Would you return the entries below exactly from the line containing "### GetMountPathOk" onward, ending with the final line and including it, and nothing else?

[Data entries]
*** Block opens ***
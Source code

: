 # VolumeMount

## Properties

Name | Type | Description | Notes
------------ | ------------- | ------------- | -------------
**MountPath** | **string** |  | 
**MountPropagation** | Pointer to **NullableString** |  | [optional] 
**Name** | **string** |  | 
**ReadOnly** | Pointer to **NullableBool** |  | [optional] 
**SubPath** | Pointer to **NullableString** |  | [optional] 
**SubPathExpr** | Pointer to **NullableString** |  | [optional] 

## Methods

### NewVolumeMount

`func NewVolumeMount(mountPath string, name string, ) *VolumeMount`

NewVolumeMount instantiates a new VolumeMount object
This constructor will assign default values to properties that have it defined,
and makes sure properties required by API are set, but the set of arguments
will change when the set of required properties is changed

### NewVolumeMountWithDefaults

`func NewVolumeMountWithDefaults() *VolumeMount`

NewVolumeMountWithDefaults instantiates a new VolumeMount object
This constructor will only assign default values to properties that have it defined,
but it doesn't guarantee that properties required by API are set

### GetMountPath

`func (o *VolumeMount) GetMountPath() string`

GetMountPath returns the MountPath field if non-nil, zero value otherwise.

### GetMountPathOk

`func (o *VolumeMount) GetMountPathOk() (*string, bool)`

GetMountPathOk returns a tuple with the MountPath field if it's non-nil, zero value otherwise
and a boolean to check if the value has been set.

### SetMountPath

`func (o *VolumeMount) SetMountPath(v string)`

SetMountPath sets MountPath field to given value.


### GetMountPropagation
*** Block closes ***
▶ **Task output**:
### GetMountPathOk

`func (o *VolumeMount) GetMountPathOk() (*string, bool)`

GetMountPathOk returns a tuple with the MountPath field if it's non-nil, zero value otherwise
and a boolean to check if the value has been set.

### SetMountPath

`func (o *VolumeMount) SetMountPath(v string)`

SetMountPath sets MountPath field to given value.


### GetMountPropagation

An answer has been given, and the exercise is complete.